2008: Foncier et démocratie de proximité, Conventions locales et négociation sur la gestion des ressources naturelles renouvelables, un exemple de gouvernance locale ?

1.Le pluralisme des normes et ses conséquences

Les règles gouvernant l’accès à la terre et aux ressources naturelles renouvelables sont un enjeu économique, social et politique essentiel en milieu rural : elles déterminent la distribution des opportunités économiques, elles renvoient à des valeurs sociales, à l’histoire. En Afrique de l’Ouest, mais plus largement dans la grande majorité des zones rurales, les normes locales, fondées sur des principes coutumiers, continuent à gouverner l’accès à la terre et aux ressources naturelles. Elles ont évolué suite aux évolutions sociales et économiques, et sont parfois en désuétude ou contestées, en tous cas par certains acteurs. Elles se confrontent – en théorie, et parfois en pratique – à un dispositif légal d’origine coloniale, qui voit dans le titre foncier la seule forme de droit « réel » et nie ou reconnaît du bout des lèvres les droits locaux et les autorités qui les incarnent. Ceci induit une situation de pluralisme normatif, où différents registres de normes sont en compétition pour réguler les questions foncières, et où différentes instances (autorités coutumières, nouvelles notabilités locales, services techniques de l’Etat, administration territoriale, etc.) sont en compétition ou en synergie pour le pouvoir d’affecter les droits ou d’arbitrer les conflits.

Les situations de terrain sont très diverses, avec des zones continuant à être régulées exclusi-vement selon des principes coutumiers, des zones de forte confrontation et de conflit, des zones où des régulations nouvelles, hybrides, ont été inventées par les acteurs. Mais cette co-existence non régulée de différents systèmes de normes est aujourd’hui reconnue comme une des sources des conflits : des droits légitimes selon un registre peuvent être contestées selon un autre ; un arbitrage rendu par une instance peut être contestée auprès d’une autre. Cela favorise les opportunismes, les conflits jamais résolus.

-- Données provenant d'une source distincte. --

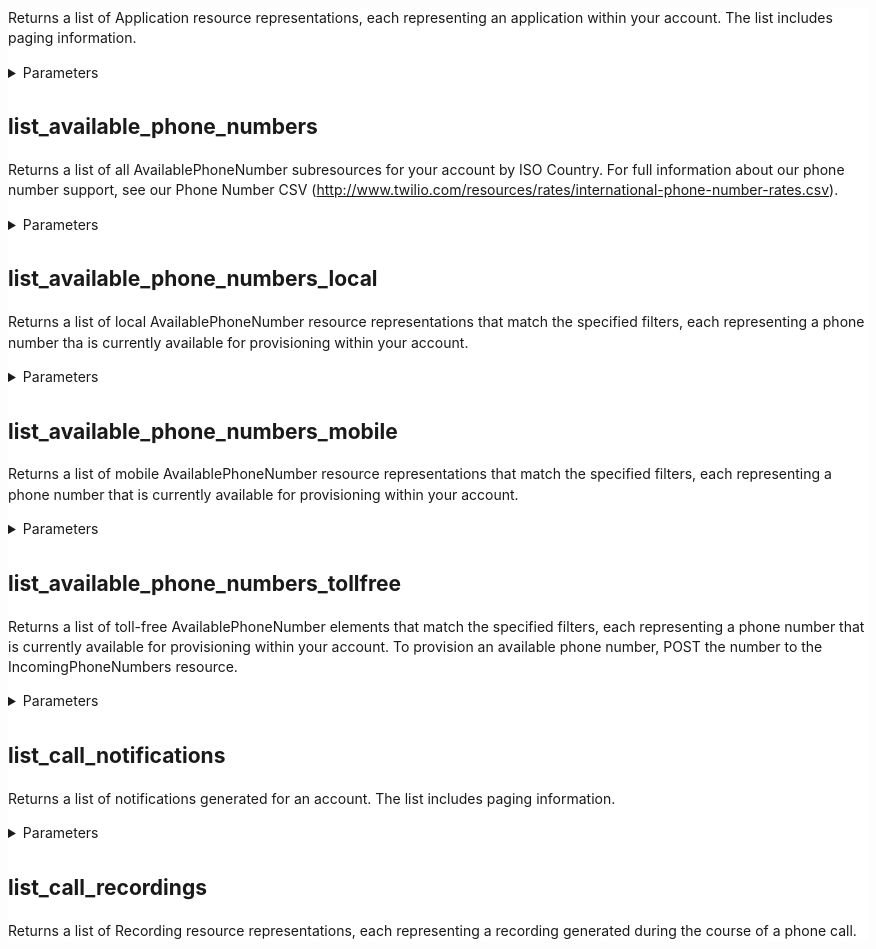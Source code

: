 Returns a list of Application resource representations, each representing
an application within your account. The list includes paging information.


<details><summary>Parameters</summary></details>

## list_available_phone_numbers

Returns a list of all AvailablePhoneNumber subresources for your account by ISO Country. For full information about our phone number support, see our Phone Number CSV (http://www.twilio.com/resources/rates/international-phone-number-rates.csv).

<details><summary>Parameters</summary></details>

## list_available_phone_numbers_local

Returns a list of local AvailablePhoneNumber resource representations
that match the specified filters, each representing a phone number tha
is currently available for provisioning within your account.


<details><summary>Parameters</summary></details>

## list_available_phone_numbers_mobile

Returns a list of mobile AvailablePhoneNumber resource representations that match the specified filters, each representing a phone number that is currently available for provisioning within your account.

<details><summary>Parameters</summary></details>

## list_available_phone_numbers_tollfree

Returns a list of toll-free AvailablePhoneNumber elements that match the
specified filters, each representing a phone number that is currently
available for provisioning within your account. To provision an available
phone number, POST the number to the IncomingPhoneNumbers resource.


<details><summary>Parameters</summary></details>

## list_call_notifications

Returns a list of notifications generated for an account. The list includes
paging information.


<details><summary>Parameters</summary></details>

## list_call_recordings

Returns a list of Recording resource representations, each representing a
recording generated during the course of a phone call.

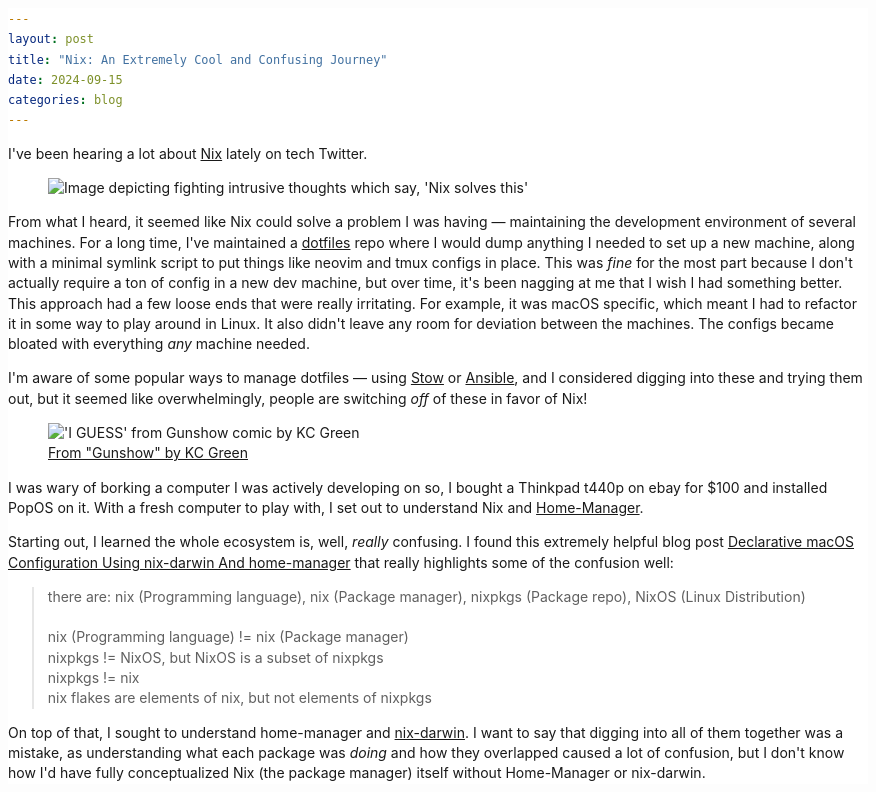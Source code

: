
```yaml
---
layout: post
title: "Nix: An Extremely Cool and Confusing Journey"
date: 2024-09-15
categories: blog
---
```

I've been hearing a lot about [Nix](https://nixos.org/) lately on tech Twitter.

<figure>
  <img src="{{ site.url }}/assets/images/nix-solves-this.jpeg" alt="Image depicting fighting intrusive thoughts which say, 'Nix solves this'"/>
</figure>

From what I heard, it seemed like Nix could solve a problem I was having — maintaining the development environment of several machines. For a long time, I've maintained a [dotfiles](https://github.com/AyMeeko/dotfiles/) repo where I would dump anything I needed to set up a new machine, along with a minimal symlink script to put things like neovim and tmux configs in place. This was *fine* for the most part because I don't actually require a ton of config in a new dev machine, but over time, it's been nagging at me that I wish I had something better. This approach had a few loose ends that were really irritating. For example, it was macOS specific, which meant I had to refactor it in some way to play around in Linux. It also didn't leave any room for deviation between the machines. The configs became bloated with everything *any* machine needed.

I'm aware of some popular ways to manage dotfiles — using [Stow](https://www.gnu.org/software/stow/) or [Ansible](https://www.ansible.com/), and I considered digging into these and trying them out, but it seemed like overwhelmingly, people are switching *off* of these in favor of Nix!

<figure>
  <img src="{{ site.url }}/assets/images/i-guess.png" alt="'I GUESS' from Gunshow comic by KC Green"/>
  <figcaption><a href="https://gunshowcomic.com/367">From "Gunshow" by KC Green</a></figcaption>
</figure>

I was wary of borking a computer I was actively developing on so, I bought a Thinkpad t440p on ebay for $100 and installed PopOS on it. With a fresh computer to play with, I set out to understand Nix and [Home-Manager](https://github.com/nix-community/home-manager).

Starting out, I learned the whole ecosystem is, well, *really* confusing. I found this extremely helpful blog post [Declarative macOS Configuration Using nix-darwin And home-manager](https://xyno.space/post/nix-darwin-introduction) that really highlights some of the confusion well:

> there are: nix (Programming language), nix (Package manager), nixpkgs (Package repo), NixOS (Linux Distribution)\
> \
> nix (Programming language) != nix (Package manager)\
> nixpkgs != NixOS, but NixOS is a subset of nixpkgs\
> nixpkgs != nix\
> nix flakes are elements of nix, but not elements of nixpkgs

On top of that, I sought to understand home-manager and [nix-darwin](https://github.com/LnL7/nix-darwin). I want to say that digging into all of them together was a mistake, as understanding what each package was *doing* and how they overlapped caused a lot of confusion, but I don't know how I'd have fully conceptualized Nix (the package manager) itself without Home-Manager or nix-darwin.
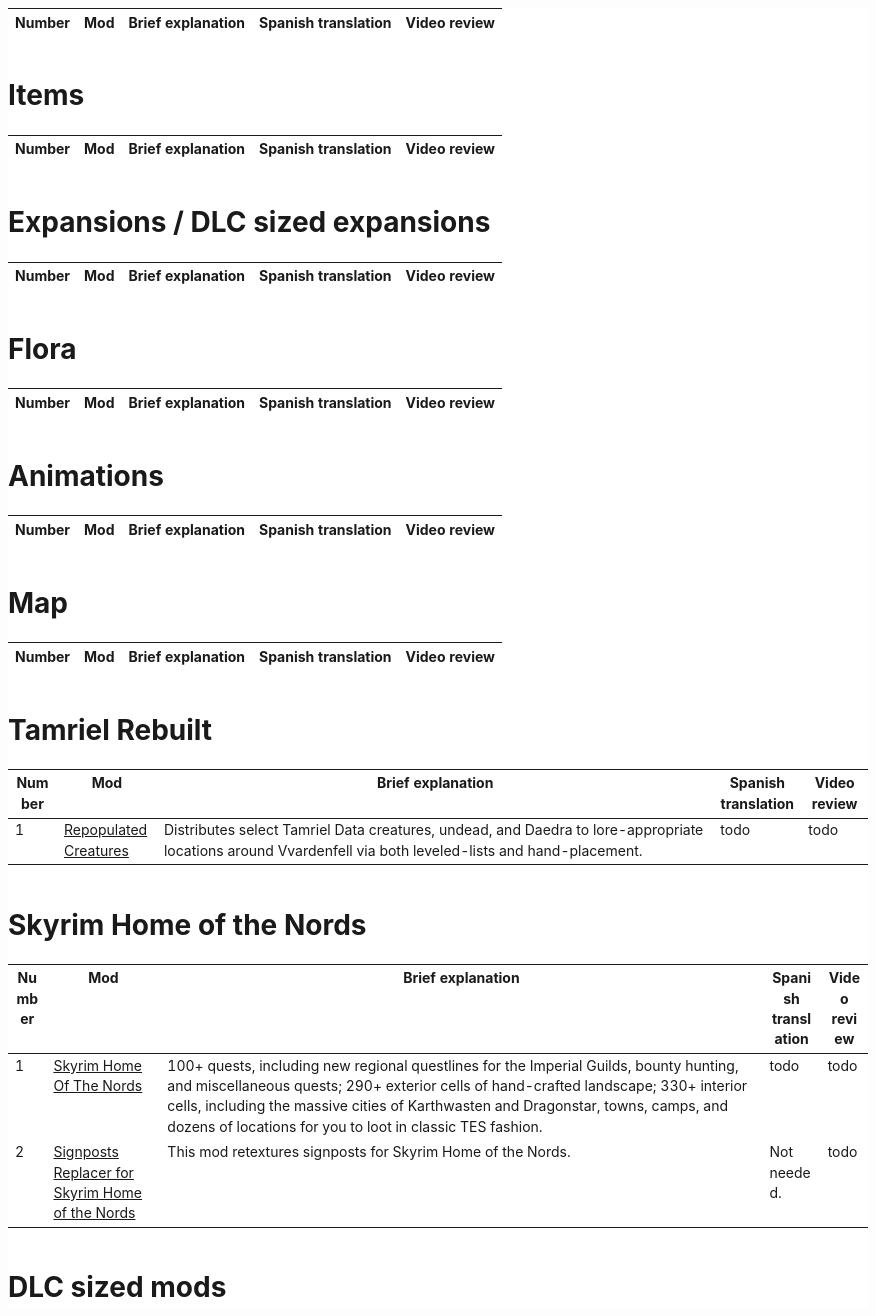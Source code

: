 | Number | Mod | Brief explanation | Spanish translation | Video review |
|----------|----------|----------|----------|----------|

# Items

| Number | Mod | Brief explanation | Spanish translation | Video review |
|----------|----------|----------|----------|----------|

# Expansions / DLC sized expansions


| Number | Mod | Brief explanation | Spanish translation | Video review |
|----------|----------|----------|----------|----------|

# Flora


| Number | Mod | Brief explanation | Spanish translation | Video review |
|----------|----------|----------|----------|----------|

# Animations


| Number | Mod | Brief explanation | Spanish translation | Video review |
|----------|----------|----------|----------|----------|

# Map


| Number | Mod | Brief explanation | Spanish translation | Video review |
|----------|----------|----------|----------|----------|

# Tamriel Rebuilt

| Number | Mod | Brief explanation | Spanish translation | Video review |
|----------|----------|----------|----------|----------|
| 1 | [Repopulated Creatures](https://www.nexusmods.com/morrowind/mods/55628) | Distributes select Tamriel Data creatures, undead, and Daedra to lore-appropriate locations around Vvardenfell via both leveled-lists and hand-placement. |  todo | todo |

# Skyrim Home of the Nords

| Number | Mod | Brief explanation | Spanish translation | Video review |
|----------|----------|----------|----------|----------|
| 1 | [Skyrim Home Of The Nords](https://www.nexusmods.com/morrowind/mods/44921) | 100+ quests, including new regional questlines for the Imperial Guilds, bounty hunting, and miscellaneous quests; 290+ exterior cells of hand-crafted landscape; 330+ interior cells, including the massive cities of Karthwasten and Dragonstar, towns, camps, and dozens of locations for you to loot in classic TES fashion. | todo | todo |
| 2 | [Signposts Replacer for Skyrim Home of the Nords](https://www.nexusmods.com/morrowind/mods/55656) | This mod retextures signposts for Skyrim Home of the Nords. | Not needed. | todo |

# DLC sized mods
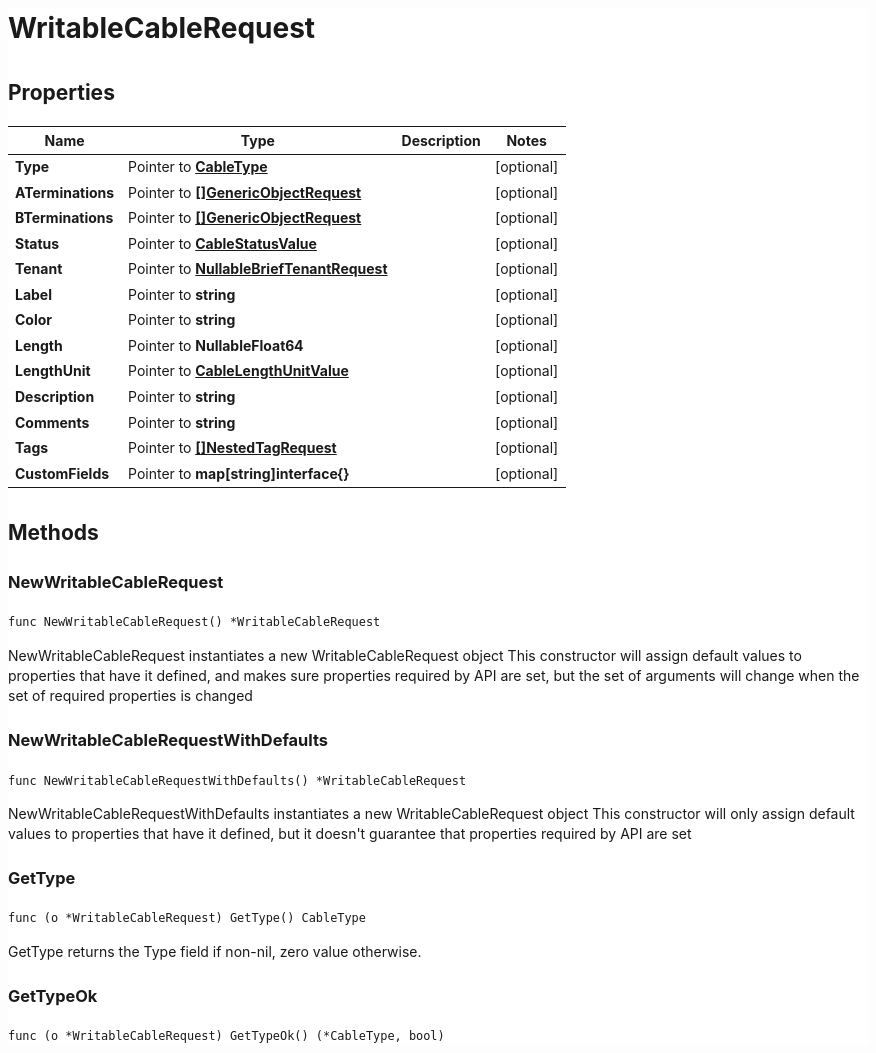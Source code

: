 # WritableCableRequest

## Properties

Name | Type | Description | Notes
------------ | ------------- | ------------- | -------------
**Type** | Pointer to [**CableType**](CableType.md) |  | [optional] 
**ATerminations** | Pointer to [**[]GenericObjectRequest**](GenericObjectRequest.md) |  | [optional] 
**BTerminations** | Pointer to [**[]GenericObjectRequest**](GenericObjectRequest.md) |  | [optional] 
**Status** | Pointer to [**CableStatusValue**](CableStatusValue.md) |  | [optional] 
**Tenant** | Pointer to [**NullableBriefTenantRequest**](BriefTenantRequest.md) |  | [optional] 
**Label** | Pointer to **string** |  | [optional] 
**Color** | Pointer to **string** |  | [optional] 
**Length** | Pointer to **NullableFloat64** |  | [optional] 
**LengthUnit** | Pointer to [**CableLengthUnitValue**](CableLengthUnitValue.md) |  | [optional] 
**Description** | Pointer to **string** |  | [optional] 
**Comments** | Pointer to **string** |  | [optional] 
**Tags** | Pointer to [**[]NestedTagRequest**](NestedTagRequest.md) |  | [optional] 
**CustomFields** | Pointer to **map[string]interface{}** |  | [optional] 

## Methods

### NewWritableCableRequest

`func NewWritableCableRequest() *WritableCableRequest`

NewWritableCableRequest instantiates a new WritableCableRequest object
This constructor will assign default values to properties that have it defined,
and makes sure properties required by API are set, but the set of arguments
will change when the set of required properties is changed

### NewWritableCableRequestWithDefaults

`func NewWritableCableRequestWithDefaults() *WritableCableRequest`

NewWritableCableRequestWithDefaults instantiates a new WritableCableRequest object
This constructor will only assign default values to properties that have it defined,
but it doesn't guarantee that properties required by API are set

### GetType

`func (o *WritableCableRequest) GetType() CableType`

GetType returns the Type field if non-nil, zero value otherwise.

### GetTypeOk

`func (o *WritableCableRequest) GetTypeOk() (*CableType, bool)`
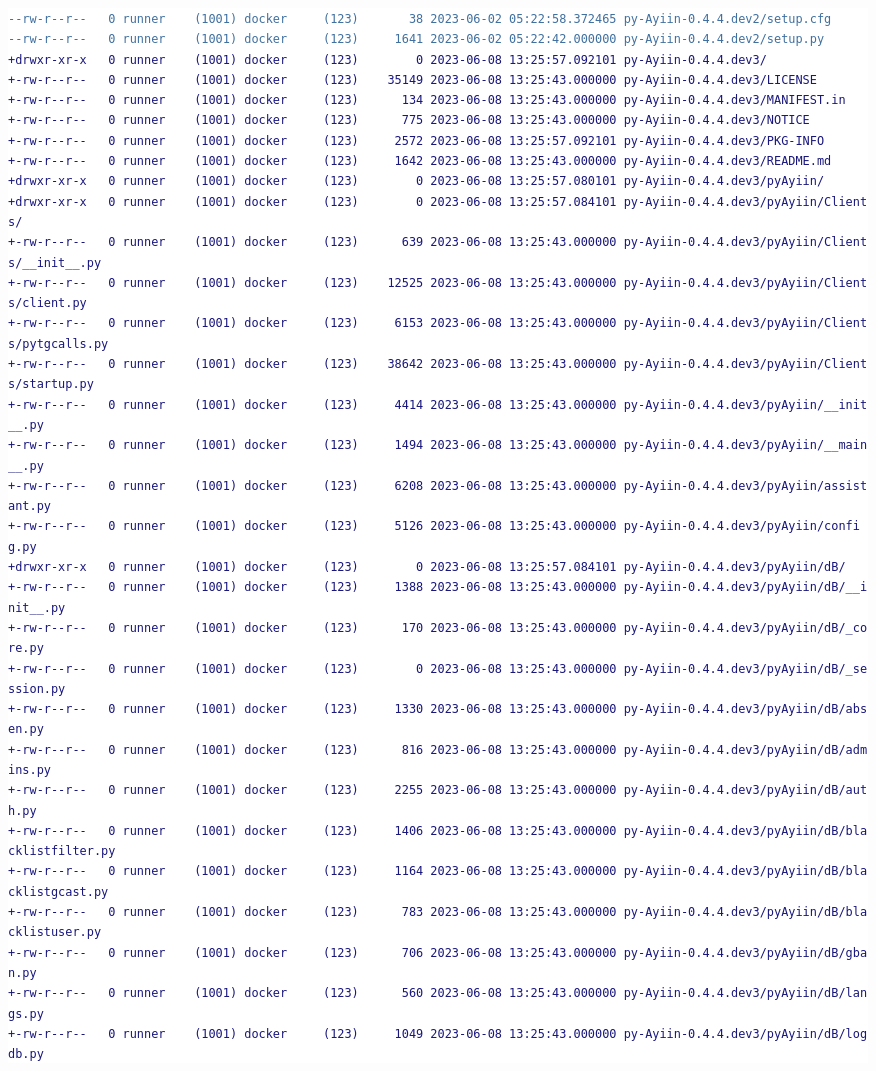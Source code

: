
 ```diff
--rw-r--r--   0 runner    (1001) docker     (123)       38 2023-06-02 05:22:58.372465 py-Ayiin-0.4.4.dev2/setup.cfg
--rw-r--r--   0 runner    (1001) docker     (123)     1641 2023-06-02 05:22:42.000000 py-Ayiin-0.4.4.dev2/setup.py
+drwxr-xr-x   0 runner    (1001) docker     (123)        0 2023-06-08 13:25:57.092101 py-Ayiin-0.4.4.dev3/
+-rw-r--r--   0 runner    (1001) docker     (123)    35149 2023-06-08 13:25:43.000000 py-Ayiin-0.4.4.dev3/LICENSE
+-rw-r--r--   0 runner    (1001) docker     (123)      134 2023-06-08 13:25:43.000000 py-Ayiin-0.4.4.dev3/MANIFEST.in
+-rw-r--r--   0 runner    (1001) docker     (123)      775 2023-06-08 13:25:43.000000 py-Ayiin-0.4.4.dev3/NOTICE
+-rw-r--r--   0 runner    (1001) docker     (123)     2572 2023-06-08 13:25:57.092101 py-Ayiin-0.4.4.dev3/PKG-INFO
+-rw-r--r--   0 runner    (1001) docker     (123)     1642 2023-06-08 13:25:43.000000 py-Ayiin-0.4.4.dev3/README.md
+drwxr-xr-x   0 runner    (1001) docker     (123)        0 2023-06-08 13:25:57.080101 py-Ayiin-0.4.4.dev3/pyAyiin/
+drwxr-xr-x   0 runner    (1001) docker     (123)        0 2023-06-08 13:25:57.084101 py-Ayiin-0.4.4.dev3/pyAyiin/Clients/
+-rw-r--r--   0 runner    (1001) docker     (123)      639 2023-06-08 13:25:43.000000 py-Ayiin-0.4.4.dev3/pyAyiin/Clients/__init__.py
+-rw-r--r--   0 runner    (1001) docker     (123)    12525 2023-06-08 13:25:43.000000 py-Ayiin-0.4.4.dev3/pyAyiin/Clients/client.py
+-rw-r--r--   0 runner    (1001) docker     (123)     6153 2023-06-08 13:25:43.000000 py-Ayiin-0.4.4.dev3/pyAyiin/Clients/pytgcalls.py
+-rw-r--r--   0 runner    (1001) docker     (123)    38642 2023-06-08 13:25:43.000000 py-Ayiin-0.4.4.dev3/pyAyiin/Clients/startup.py
+-rw-r--r--   0 runner    (1001) docker     (123)     4414 2023-06-08 13:25:43.000000 py-Ayiin-0.4.4.dev3/pyAyiin/__init__.py
+-rw-r--r--   0 runner    (1001) docker     (123)     1494 2023-06-08 13:25:43.000000 py-Ayiin-0.4.4.dev3/pyAyiin/__main__.py
+-rw-r--r--   0 runner    (1001) docker     (123)     6208 2023-06-08 13:25:43.000000 py-Ayiin-0.4.4.dev3/pyAyiin/assistant.py
+-rw-r--r--   0 runner    (1001) docker     (123)     5126 2023-06-08 13:25:43.000000 py-Ayiin-0.4.4.dev3/pyAyiin/config.py
+drwxr-xr-x   0 runner    (1001) docker     (123)        0 2023-06-08 13:25:57.084101 py-Ayiin-0.4.4.dev3/pyAyiin/dB/
+-rw-r--r--   0 runner    (1001) docker     (123)     1388 2023-06-08 13:25:43.000000 py-Ayiin-0.4.4.dev3/pyAyiin/dB/__init__.py
+-rw-r--r--   0 runner    (1001) docker     (123)      170 2023-06-08 13:25:43.000000 py-Ayiin-0.4.4.dev3/pyAyiin/dB/_core.py
+-rw-r--r--   0 runner    (1001) docker     (123)        0 2023-06-08 13:25:43.000000 py-Ayiin-0.4.4.dev3/pyAyiin/dB/_session.py
+-rw-r--r--   0 runner    (1001) docker     (123)     1330 2023-06-08 13:25:43.000000 py-Ayiin-0.4.4.dev3/pyAyiin/dB/absen.py
+-rw-r--r--   0 runner    (1001) docker     (123)      816 2023-06-08 13:25:43.000000 py-Ayiin-0.4.4.dev3/pyAyiin/dB/admins.py
+-rw-r--r--   0 runner    (1001) docker     (123)     2255 2023-06-08 13:25:43.000000 py-Ayiin-0.4.4.dev3/pyAyiin/dB/auth.py
+-rw-r--r--   0 runner    (1001) docker     (123)     1406 2023-06-08 13:25:43.000000 py-Ayiin-0.4.4.dev3/pyAyiin/dB/blacklistfilter.py
+-rw-r--r--   0 runner    (1001) docker     (123)     1164 2023-06-08 13:25:43.000000 py-Ayiin-0.4.4.dev3/pyAyiin/dB/blacklistgcast.py
+-rw-r--r--   0 runner    (1001) docker     (123)      783 2023-06-08 13:25:43.000000 py-Ayiin-0.4.4.dev3/pyAyiin/dB/blacklistuser.py
+-rw-r--r--   0 runner    (1001) docker     (123)      706 2023-06-08 13:25:43.000000 py-Ayiin-0.4.4.dev3/pyAyiin/dB/gban.py
+-rw-r--r--   0 runner    (1001) docker     (123)      560 2023-06-08 13:25:43.000000 py-Ayiin-0.4.4.dev3/pyAyiin/dB/langs.py
+-rw-r--r--   0 runner    (1001) docker     (123)     1049 2023-06-08 13:25:43.000000 py-Ayiin-0.4.4.dev3/pyAyiin/dB/logdb.py
```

2.Expliciter les règles légitimes pour gérer les enjeux d’aujourd’hui, stabiliser les procédures d’arbitrage : forums et instances hybrides
En fait, le problème ne tient pas tant au pluralisme des normes lui-même (toute société connaît un certain pluralisme, droit et pratiques sociales sont dans des processus permanents de désajustements/réajustements), qu’à la compétition et la concurrence entre instances d’arbitrage, qui rend difficile la négociation des compromis, l’arbitrage entre normes concurrentes et l’établissement d’une jurisprudence. L’enjeu est ici d’abord politique et institutionnel : reconnaître et formaliser la prééminence des négociations et arbitrages locaux sur le recours aux dispositifs publics (administration, justice) ; formaliser les accords pour éviter leur remise en cause ; expliciter les conditions dans lesquelles des recours peuvent être recevables.

Pour favoriser des décisions consensuelles, plusieurs pays ont mis en place des instances mixtes, rassemblant élus (lorsqu’il y a décentralisation), services techniques, pouvoirs coutumiers, organisations professionnelles. Dès lors qu’elles fonctionnent avec le souci du bien commun, ces instances peuvent être des lieux de dialogue et de coordination des décisions sur la gestion foncière. Ainsi, au Niger, les Commissions Foncières (communales, d’arrondissement) sont des instances hybrides, chargées de reconnaître et formaliser à la demande les droits locaux.

D’autres pays, comme le Bénin, mettent en place des politiques systématiques de formalisation des droits locaux, fondés sur des démarches participatives d’identification et de cartographie des droits, les Plans Fonciers Ruraux (PFR), débouchant sur la délivrance de « certificats fonciers ». Les communes sont chargées de gérer ces droits, dans une articulation entre niveau villageois d’enregistrement des transactions et des mutations, et niveau communal de délivrance des certificats fonciers et de gestion de l’information foncière.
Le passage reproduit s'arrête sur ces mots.